Pour ne pas conclure...

Philippe de Grosbois, Philippe Hurteau, Ricardo Peñafiel

« What we loved was not enough. Kiss it quick and rise again  », Silver Mt. Zion [1]

Le portrait d’ensemble qui émerge de ce dossier est indéniablement sombre. Néanmoins, les grotesques démons­trations de puissance, dont on retrouve quelques exemples au fil des pages qui précèdent, masquent bien mal la rapide perte de légitimité du système. Si le capitalisme prend un tel virage autoritaire, c’est aussi parce que sa reproduction est de plus en plus difficile. Les inégalités sociales croissantes et le bilan environnemental planétaire constituent des indices éloquents de cela, mais le plus évident est peut-être le fait que de plus en plus de gens ont cessé d’y croire. « Les fourches s’en viennent vers nous, ploutocrates », écrivait le « venture capitalist » Nick Hanaeur l’été dernier [2]. Bref, si nous vivons en démocratie autoritaire, c’est aussi la conséquence d’une profonde crise politique à laquelle nous avons contribué.

C’est pourquoi ce dossier nous apparaît important : non seulement nous faut-il prendre la mesure des menaces qui planent sur nous, mais il nous faut aussi offrir la réponse la plus en phase avec la situation actuelle. Les campagnes axées sur la protection de nos acquis sociaux sont, plus que jamais, politiquement inadéquates : elles nous placent du côté d’une défense conservatrice de l’ordre établi, alors même que nos adversaires ne cachent aucunement leur agenda révolutionnaire et que de larges pans de la population reconnaissent que des changements radicaux sont devenus incontournables.

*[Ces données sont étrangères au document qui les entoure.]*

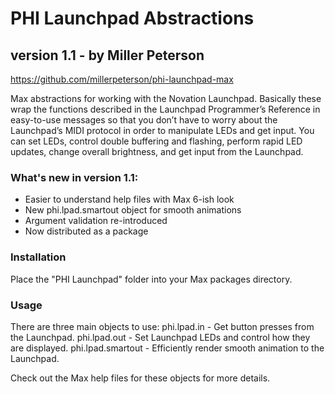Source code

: PHI Launchpad Abstractions
==========================
version 1.1 - by Miller Peterson
--------------------------------

https://github.com/millerpeterson/phi-launchpad-max

Max abstractions for working with the Novation Launchpad. Basically these
wrap the functions described in the Launchpad Programmer’s Reference in
easy-to-use messages so that you don’t have to worry about the Launchpad’s
MIDI protocol in order to manipulate LEDs and get input. You can set LEDs,
control double buffering and flashing, perform rapid LED updates, change
overall brightness, and get input from the Launchpad.

### What's new in version 1.1:
- Easier to understand help files with Max 6-ish look
- New phi.lpad.smartout object for smooth animations
- Argument validation re-introduced
- Now distributed as a package

### Installation
Place the "PHI Launchpad" folder into your Max packages directory.

### Usage
There are three main objects to use:
phi.lpad.in - Get button presses from the Launchpad.
phi.lpad.out - Set Launchpad LEDs and control how they are displayed.
phi.lpad.smartout - Efficiently render smooth animation to the Launchpad.

Check out the Max help files for these objects for more details.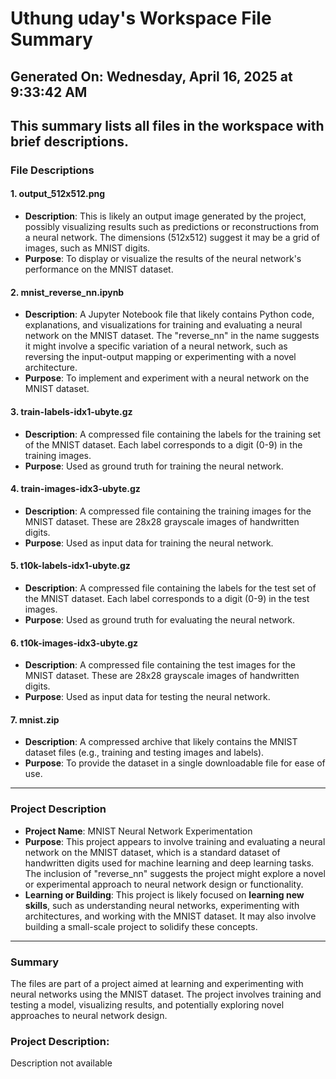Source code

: # Uthung uday's Workspace File Summary
## Generated On: Wednesday, April 16, 2025 at 9:33:42 AM
This summary lists all files in the workspace with brief descriptions.
---
### File Descriptions

#### 1. **output_512x512.png**
   - **Description**: This is likely an output image generated by the project, possibly visualizing results such as predictions or reconstructions from a neural network. The dimensions (512x512) suggest it may be a grid of images, such as MNIST digits.
   - **Purpose**: To display or visualize the results of the neural network's performance on the MNIST dataset.

#### 2. **mnist_reverse_nn.ipynb**
   - **Description**: A Jupyter Notebook file that likely contains Python code, explanations, and visualizations for training and evaluating a neural network on the MNIST dataset. The "reverse_nn" in the name suggests it might involve a specific variation of a neural network, such as reversing the input-output mapping or experimenting with a novel architecture.
   - **Purpose**: To implement and experiment with a neural network on the MNIST dataset.

#### 3. **train-labels-idx1-ubyte.gz**
   - **Description**: A compressed file containing the labels for the training set of the MNIST dataset. Each label corresponds to a digit (0-9) in the training images.
   - **Purpose**: Used as ground truth for training the neural network.

#### 4. **train-images-idx3-ubyte.gz**
   - **Description**: A compressed file containing the training images for the MNIST dataset. These are 28x28 grayscale images of handwritten digits.
   - **Purpose**: Used as input data for training the neural network.

#### 5. **t10k-labels-idx1-ubyte.gz**
   - **Description**: A compressed file containing the labels for the test set of the MNIST dataset. Each label corresponds to a digit (0-9) in the test images.
   - **Purpose**: Used as ground truth for evaluating the neural network.

#### 6. **t10k-images-idx3-ubyte.gz**
   - **Description**: A compressed file containing the test images for the MNIST dataset. These are 28x28 grayscale images of handwritten digits.
   - **Purpose**: Used as input data for testing the neural network.

#### 7. **mnist.zip**
   - **Description**: A compressed archive that likely contains the MNIST dataset files (e.g., training and testing images and labels).
   - **Purpose**: To provide the dataset in a single downloadable file for ease of use.

---

### Project Description

- **Project Name**: MNIST Neural Network Experimentation
- **Purpose**: This project appears to involve training and evaluating a neural network on the MNIST dataset, which is a standard dataset of handwritten digits used for machine learning and deep learning tasks. The inclusion of "reverse_nn" suggests the project might explore a novel or experimental approach to neural network design or functionality.
- **Learning or Building**: This project is likely focused on **learning new skills**, such as understanding neural networks, experimenting with architectures, and working with the MNIST dataset. It may also involve building a small-scale project to solidify these concepts.

---

### Summary
The files are part of a project aimed at learning and experimenting with neural networks using the MNIST dataset. The project involves training and testing a model, visualizing results, and potentially exploring novel approaches to neural network design. 
### Project Description:
 Description not available
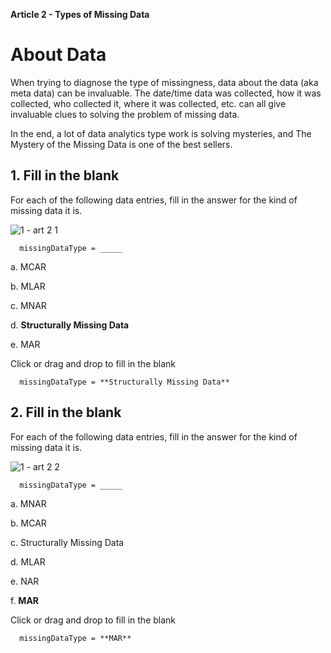    **Article 2 - Types of Missing Data**

   # About Data

   When trying to diagnose the type of missingness, data about the data (aka meta data) can be invaluable. The date/time data was collected, how it was collected, who collected it, where it was collected, etc. can all give invaluable clues to solving the problem of missing data.

   In the end, a lot of data analytics type work is solving mysteries, and The Mystery of the Missing Data is one of the best sellers.

   ## 1. Fill in the blank

   For each of the following data entries, fill in the answer for the kind of missing data it is.
  
   ![1 - art 2 1](https://user-images.githubusercontent.com/74751990/209634040-55891409-0174-4a60-98d9-bf4987d46f8d.jpg)

      missingDataType = _____

  a.  MCAR
  
  b.  MLAR
  
  c.  MNAR
  
  d.  **Structurally Missing Data**
  
  e.  MAR
  
   Click or drag and drop to fill in the blank
  
      missingDataType = **Structurally Missing Data**

   ## 2. Fill in the blank

   For each of the following data entries, fill in the answer for the kind of missing data it is.
  
   ![1 - art 2 2](https://user-images.githubusercontent.com/74751990/209832238-fcc62256-eda2-4972-90da-239acba51fdd.jpg)
  
      missingDataType = _____

   a.  MNAR
  
   b.  MCAR
  
   c.  Structurally Missing Data
  
   d.  MLAR
  
   e.  NAR
  
   f.  **MAR**

   Click or drag and drop to fill in the blank

      missingDataType = **MAR**
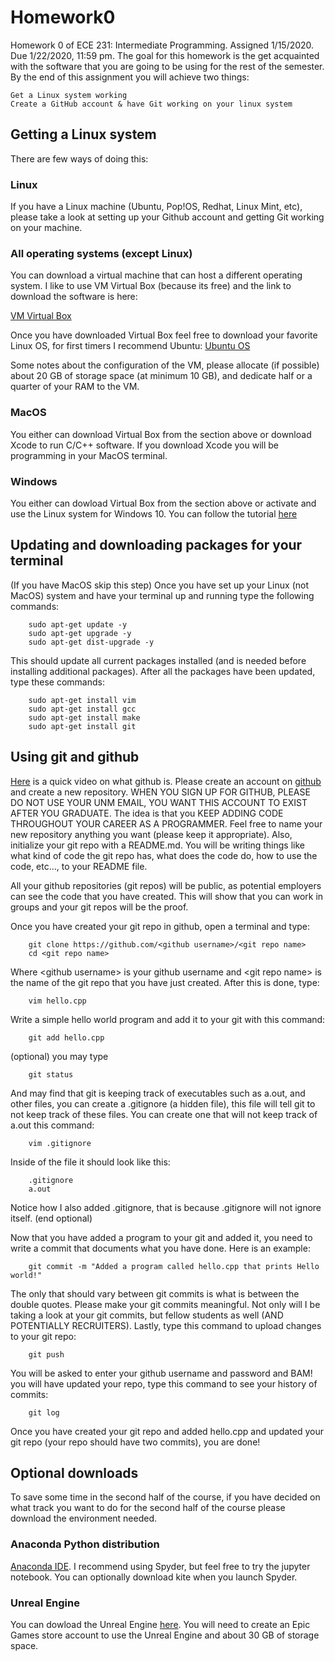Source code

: # Homework0
Homework 0 of ECE 231: Intermediate Programming. Assigned 1/15/2020. Due 1/22/2020, 11:59 pm.
The goal for this homework is the get acquainted with the software that you are going to be using for the rest of the semester. By the end of this assignment you will achieve two things:

    Get a Linux system working
    Create a GitHub account & have Git working on your linux system
  
  
## Getting a Linux system
There are few ways of doing this:
### Linux
If you have a Linux machine (Ubuntu, Pop!OS, Redhat, Linux Mint, etc), please take a look at setting up your Github account and getting Git working on your machine.
### All operating systems (except Linux)
You can download a virtual machine that can host a different operating system. I like to use VM Virtual Box (because its free) and the link to download the software is here:

[VM Virtual Box](https://www.virtualbox.org/wiki/Downloads)

Once you have downloaded Virtual Box feel free to download your favorite Linux OS, for first timers I recommend Ubuntu:
[Ubuntu OS](https://ubuntu.com/download)

Some notes about the configuration of the VM, please allocate (if possible) about 20 GB of storage space (at minimum 10 GB), and dedicate half or a quarter of your RAM to the VM.
### MacOS
You either can download Virtual Box from the section above or download Xcode to run C/C++ software. If you download Xcode you will be programming in your MacOS terminal.

### Windows
You either can dowload Virtual Box from the section above or activate and use the Linux system for Windows 10. You can follow the tutorial [here](https://www.maketecheasier.com/install-linux-subsystem-for-windows10/)

## Updating and downloading packages for your terminal
(If you have MacOS skip this step)
Once you have set up your Linux (not MacOS) system and have your terminal up and running type the following commands:

        sudo apt-get update -y
        sudo apt-get upgrade -y
        sudo apt-get dist-upgrade -y

This should update all current packages installed (and is needed before installing additional packages). After all the packages have been updated, type these commands:

        sudo apt-get install vim
        sudo apt-get install gcc
        sudo apt-get install make
        sudo apt-get install git

## Using git and github
[Here](https://www.youtube.com/watch?v=w3jLJU7DT5E) is a quick video on what github is. Please create an account on [github](https://github.com/) and create a new repository. WHEN YOU SIGN UP FOR GITHUB, PLEASE DO NOT USE YOUR UNM EMAIL, YOU WANT THIS ACCOUNT TO EXIST AFTER YOU GRADUATE. The idea is that you KEEP ADDING CODE THROUGHOUT YOUR CAREER AS A PROGRAMMER. Feel free to name your new repository anything you want (please keep it appropriate). Also, initialize your git repo with a README.md. You will be writing things like what kind of code the git repo has, what does the code do, how to use the code, etc..., to your README file. 

All your github repositories (git repos) will be public, as potential employers can see the code that you have created. This will show that you can work in groups and your git repos will be the proof.

Once you have created your git repo in github, open a terminal and type:
    
        git clone https://github.com/<github username>/<git repo name>
        cd <git repo name>

Where \<github username\> is your github username and \<git repo name\> is the name of the git repo that you have just created. After this is done, type:

        vim hello.cpp
        
Write a simple hello world program and add it to your git with this command:

        git add hello.cpp
        
(optional) you may type

        git status
        
And may find that git is keeping track of executables such as a.out, and other files, you can create a .gitignore (a hidden file), this file will tell git to not keep track of these files. You can create one that will not keep track of a.out this command:

        vim .gitignore
        
Inside of the file it should look like this:
        
        .gitignore
        a.out
        
Notice how I also added .gitignore, that is because .gitignore will not ignore itself.
(end optional)

Now that you have added a program to your git and added it, you need to write a commit that documents what you have done. Here is an example:

        git commit -m "Added a program called hello.cpp that prints Hello world!"
        
The only that should vary between git commits is what is between the double quotes. Please make your git commits meaningful. Not only will I be taking a look at your git commits, but fellow students as well (AND POTENTIALLY RECRUITERS). Lastly, type this command to upload changes to your git repo:

        git push
        
You will be asked to enter your github username and password and BAM! you will have updated your repo, type this command to see your history of commits:
    
        git log
        
Once you have created your git repo and added hello.cpp and updated your git repo (your repo should have two commits), you are done! 
## Optional downloads
To save some time in the second half of the course, if you have decided on what track you want to do for the second half of the course please download the environment needed.
### Anaconda Python distribution
[Anaconda IDE](https://www.anaconda.com/distribution/). I recommend using Spyder, but feel free to try the jupyter notebook. You can optionally download kite when you launch Spyder.
### Unreal Engine
You can dowload the Unreal Engine [here](https://www.unrealengine.com/). You will need to create an Epic Games store account to use the Unreal Engine and about 30 GB of storage space.
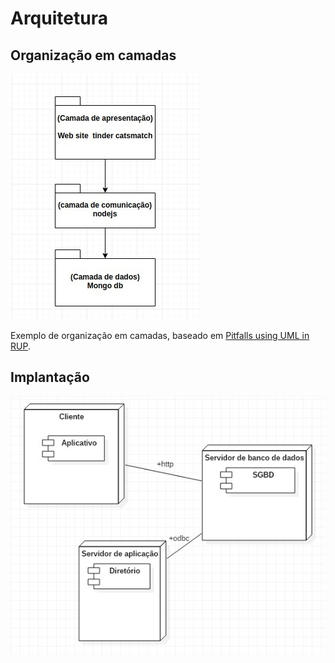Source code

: # Arquitetura

## Organização em camadas

![](componentes-camadas.jpg)

Exemplo de organização em camadas, baseado em [Pitfalls using UML in RUP](https://www.sparxsystems.com.au/downloads/whitepapers/Pitfalls%20using%20UML%20in%20RUP%20_part%202_.pdf).

## Implantação

![](diagramaimplantacao.jpg)
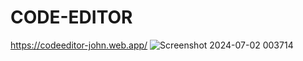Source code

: # CODE-EDITOR

https://codeeditor-john.web.app/
![Screenshot 2024-07-02 003714](https://github.com/Abhishekjohn1507/CODE-EDITOR/assets/113819602/e6118a17-01ac-4158-b7d4-29caf24e3c68)
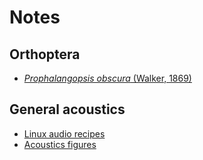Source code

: # Notes

## Orthoptera

- [_Prophalangopsis obscura_ (Walker, 1869)](/notes/prophalangopsis)

## General acoustics

- [Linux audio recipes](/notes/linux-audio-recipes)
- [Acoustics figures](notes/acoustics-figures)
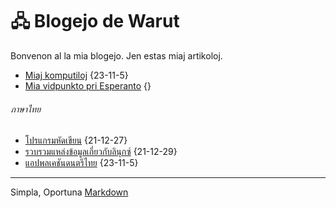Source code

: <link rel="stylesheet" href="://warut92.github.io/stilo.css">

# 🖧 Blogejo de Warut

Bonvenon al la mia blogejo. Jen estas miaj artikoloj.
- [Miaj komputiloj](komputilo.md) {23-11-5}
- [Mia vidpunkto pri Esperanto]() {}

###### ภาษาไทย

- [โปรแกรมหัดเขียน](mycodes.md) {21-12-27}
- [รวบรวมแหล่งข้อมูลเกี่ยวกับลินุกซ์](linux.md) {21-12-29}
- [แอปพลเคชันดนตรีไทย](thai-music-app.md) {23-11-5}
---
Simpla, Oportuna [Markdown](https://www.markdownguide.org/)
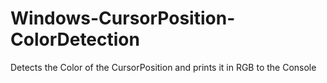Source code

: # Windows-CursorPosition-ColorDetection
Detects the Color of the CursorPosition and prints it in RGB to the Console
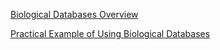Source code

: [Biological Databases Overview](./bio-db/biological-db-overview.md)

[Practical Example of Using Biological Databases](./bio-db/practical-example.md)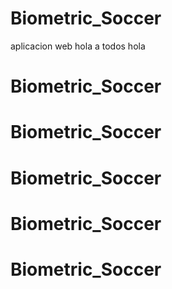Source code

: # Biometric_Soccer
aplicacion web
hola a todos
hola
# Biometric_Soccer

# Biometric_Soccer

# Biometric_Soccer

# Biometric_Soccer

# Biometric_Soccer
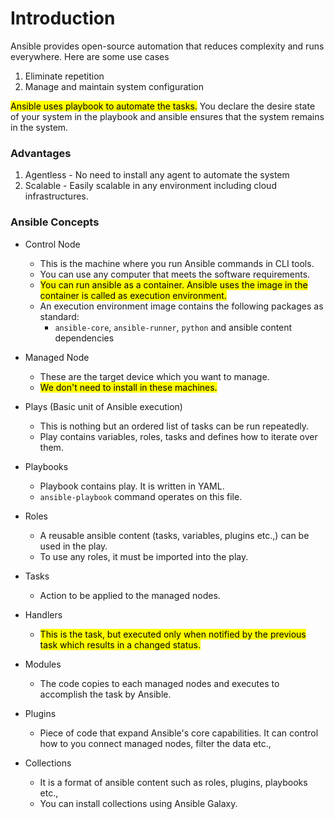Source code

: # Introduction 

Ansible provides open-source automation that reduces complexity and runs everywhere. Here are some use cases 

1. Eliminate repetition
2. Manage and maintain system configuration

<mark>Ansible uses playbook to automate the tasks.</mark> You declare the desire state of your system in the playbook 
and ansible ensures that the system remains in the system.

### Advantages
1. Agentless - No need to install any agent to automate the system
2. Scalable - Easily scalable in any environment including cloud infrastructures.


### Ansible Concepts

- Control Node
    - This is the machine where you run Ansible commands in CLI tools. 
    - You can use any computer that meets the software requirements. 
    - <mark>You can run ansible as a container. Ansible uses the image in the container is called as execution environment.</mark>
    - An execution environment image contains the following packages as standard:
      - `ansible-core`, `ansible-runner`, `python` and ansible content dependencies

- Managed Node
    - These are the target device which you want to manage.
    - <mark>We don't need to install in these machines.</mark>

- Plays (Basic unit of Ansible execution)
    - This is nothing but an ordered list of tasks can be run repeatedly.
    - Play contains variables, roles, tasks and defines how to iterate over them.

- Playbooks
    - Playbook contains play. It is written in YAML. 
    - `ansible-playbook` command operates on this file.

- Roles
    - A reusable ansible content (tasks, variables, plugins etc.,) can be used in the play. 
    - To use any roles, it must be imported into the play.

- Tasks
    - Action to be applied to the managed nodes.

- Handlers
    - <mark>This is the task, but executed only when notified by the previous task which results in a changed status.</mark>

- Modules
    - The code copies to each managed nodes and executes to accomplish the task by Ansible.

- Plugins
    - Piece of code that expand Ansible's core capabilities. It can control how to you connect managed nodes, filter the data etc.,

- Collections
    - It is a format of ansible content such as roles, plugins, playbooks etc., 
    - You can install collections using Ansible Galaxy.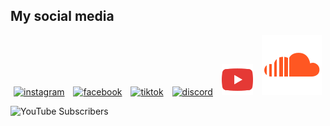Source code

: ## My social media
<p>
    <a href="https://www.instagram.com/_nhathuynguyen_/"><img style="margin-inline: 5px;" src="/assets/img/instagram-logo.png" alt="instagram"></a>
    <a href="https://www.facebook.com/nhathuynguyenn"><img style="margin-inline: 5px;" src="/assets/img/facebook-logo.png" alt="facebook"></a>
    <a href="https://www.tiktok.com/@_nhathuynguyen"><img style="margin-inline: 5px;" src="/assets/img/tiktok-logo.png" alt="tiktok"></a>
    <a href="https://discord.gg/3GhWXn4S"><img style="margin-inline: 5px;" src="/assets/img/discord-logo.png" alt="discord"></a>
    <a href="https://www.youtube.com/@nhathuy_nguyen"><img style="margin-inline: 5px; width: 50px;" src="/assets/img/youtube-logo.png" alt="youtube"></a>
    <a href="https://soundcloud.com/sah1909"><img style="margin-inline: 5px;" src="/assets/img/soundcloud-logo.png" alt="soundcloud"></a>
</p>

![YouTube Subscribers](https://img.shields.io/youtube/channel/subscribers/UC_81ymEp3t79Gop9G6lcdRg?style=social)


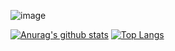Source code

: ![image](https://cdn.jsdelivr.net/gh/nikaidou721/nikaidou721/girl2.gif)

[![Anurag's github stats](https://github-readme-stats.vercel.app/api?username=nikaidou721&show_icons=true&theme=tokyonight&hide=issues)](https://github.com/nikaidou721/github-readme-stats)
[![Top Langs](https://github-readme-stats.vercel.app/api/top-langs/?username=nikaidou721&layout=compact&theme=tokyonight)](https://github.com/nikaidou721/github-readme-stats)
<!--
**nikaidou721/nikaidou721** is a ✨ _special_ ✨ repository because its `README.md` (this file) appears on your GitHub profile.

Here are some ideas to get you started:

- 🔭 I’m currently working on ...
- 🌱 I’m currently learning ...
- 👯 I’m looking to collaborate on ...
- 🤔 I’m looking for help with ...
- 💬 Ask me about ...
- 📫 How to reach me: ...
- 😄 Pronouns: ...
- ⚡ Fun fact: ...
-->
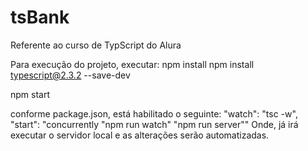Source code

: # tsBank
Referente ao curso de TypScript do Alura

Para execução do projeto, executar:
npm install
npm install typescript@2.3.2 --save-dev


npm start 

conforme package.json, está habilitado o seguinte:
"watch": "tsc -w",
"start": "concurrently \"npm run watch\" \"npm run server\""
Onde, já irá executar o servidor local e as alterações serão automatizadas. 
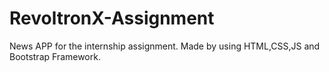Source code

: # RevoltronX-Assignment
News APP for the internship assignment. Made by using HTML,CSS,JS and Bootstrap Framework. 
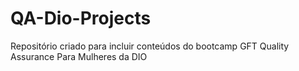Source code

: # QA-Dio-Projects
Repositório criado para incluir conteúdos do bootcamp GFT Quality Assurance Para Mulheres da DIO
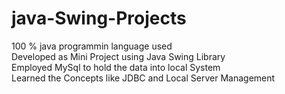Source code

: # java-Swing-Projects
100 % java programmin language used 
<br>
Developed as Mini Project using Java Swing Library 
<br> 
Employed MySql to hold the data into local System 
<br>
Learned the Concepts like JDBC and Local Server Management
<br>
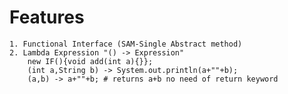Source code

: # Features
    1. Functional Interface (SAM-Single Abstract method)
    2. Lambda Expression "() -> Expression"
        new IF(){void add(int a){}};
        (int a,String b) -> System.out.println(a+""+b);
        (a,b) -> a+""+b; # returns a+b no need of return keyword
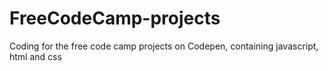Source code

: # FreeCodeCamp-projects

Coding for the free code camp projects on Codepen, containing javascript, html and css
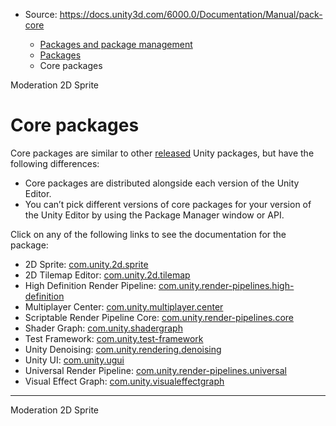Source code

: * Source: https://docs.unity3d.com/6000.0/Documentation/Manual/pack-core

  * [Packages and package management](https://docs.unity3d.com/6000.0/Documentation/Manual/PackagesList.html)
  * [Packages](https://docs.unity3d.com/6000.0/Documentation/Manual/Packages-all.html)
  * Core packages


[](https://docs.unity3d.com/6000.0/Documentation/Manual/com.unity.services.moderation.html)
Moderation 
[](https://docs.unity3d.com/6000.0/Documentation/Manual/com.unity.2d.sprite.html)
2D Sprite 
# Core packages
Core packages are similar to other [released](https://docs.unity3d.com/6000.0/Documentation/Manual/pack-safe.html) Unity packages, but have the following differences:
  * Core packages are distributed alongside each version of the Unity Editor.
  * You can’t pick different versions of core packages for your version of the Unity Editor by using the Package Manager window or API.


Click on any of the following links to see the documentation for the package:
  * 2D Sprite: [com.unity.2d.sprite](https://docs.unity3d.com/Packages/com.unity.2d.sprite@1.0/manual/index.html)
  * 2D Tilemap Editor: [com.unity.2d.tilemap](https://docs.unity3d.com/Packages/com.unity.2d.tilemap@1.0/manual/index.html)
  * High Definition Render Pipeline: [com.unity.render-pipelines.high-definition](https://docs.unity3d.com/Packages/com.unity.render-pipelines.high-definition@17.0/manual/index.html)
  * Multiplayer Center: [com.unity.multiplayer.center](https://docs.unity3d.com/Packages/com.unity.multiplayer.center@1.0/manual/index.html)
  * Scriptable Render Pipeline Core: [com.unity.render-pipelines.core](https://docs.unity3d.com/Packages/com.unity.render-pipelines.core@17.0/manual/index.html)
  * Shader Graph: [com.unity.shadergraph](https://docs.unity3d.com/Packages/com.unity.shadergraph@17.0/manual/index.html)
  * Test Framework: [com.unity.test-framework](https://docs.unity3d.com/Packages/com.unity.test-framework@1.5/manual/index.html)
  * Unity Denoising: [com.unity.rendering.denoising](https://docs.unity3d.com/Packages/com.unity.rendering.denoising@1.0/manual/index.html)
  * Unity UI: [com.unity.ugui](https://docs.unity3d.com/Packages/com.unity.ugui@2.0/manual/index.html)
  * Universal Render Pipeline: [com.unity.render-pipelines.universal](https://docs.unity3d.com/Packages/com.unity.render-pipelines.universal@17.0/manual/index.html)
  * Visual Effect Graph: [com.unity.visualeffectgraph](https://docs.unity3d.com/Packages/com.unity.visualeffectgraph@17.0/manual/index.html)


* * *
[](https://docs.unity3d.com/6000.0/Documentation/Manual/com.unity.services.moderation.html)
Moderation 
[](https://docs.unity3d.com/6000.0/Documentation/Manual/com.unity.2d.sprite.html)
2D Sprite 
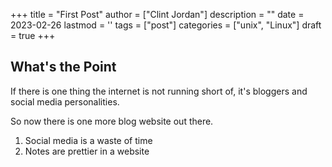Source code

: +++
title = "First Post"
author = ["Clint Jordan"]
description = ""
date = 2023-02-26
lastmod = ''
tags = ["post"]
categories = ["unix", "Linux"]
draft = true
+++

## What's the Point

If there is one thing the internet is not running short of, it's bloggers and
social media personalities.

So now there is one more blog website out there.

1. Social media is a waste of time
2. Notes are prettier in a website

Au point où nous en sommes, il ne s’agit plus seulement de dénoncer ou de revendiquer, mais de résister activement aux mesures autoritaires et de travailler à la fondation de nouvelles formes institutionnelles. Camper sur le passage des futurs pipelines, manifester sans itinéraire, désobéir aux directives austéritaires, dévoiler des documents confidentiels… Nos actions ne doivent plus seulement faire valoir qu’« un autre monde est possible », mais le faire advenir dès maintenant, en commençant par bloquer les mécanismes mêmes par lesquels la démocratie autoritaire se déploie. Nos mobilisations doivent être conçues de manière à dévoiler ces mécanismes et à les rendre inopérants. Si cette voie de la contestation demeurera toujours incertaine dans ses résultats, la stratégie défensive actuelle est condamnée d’avance. Une chose est certaine cependant : on ne risque pas de s’y ennuyer

P.-S.

Illustration : artactqc

NOTES

[1] Ce que nous avons aimé n’était pas suffisant ; embrasse-le vite et relève-toi.

[2] Nick Hanauer, « The Pitchforks Are Coming... For Us Plutocrats », Politico, juillet/août 2014, politico.com.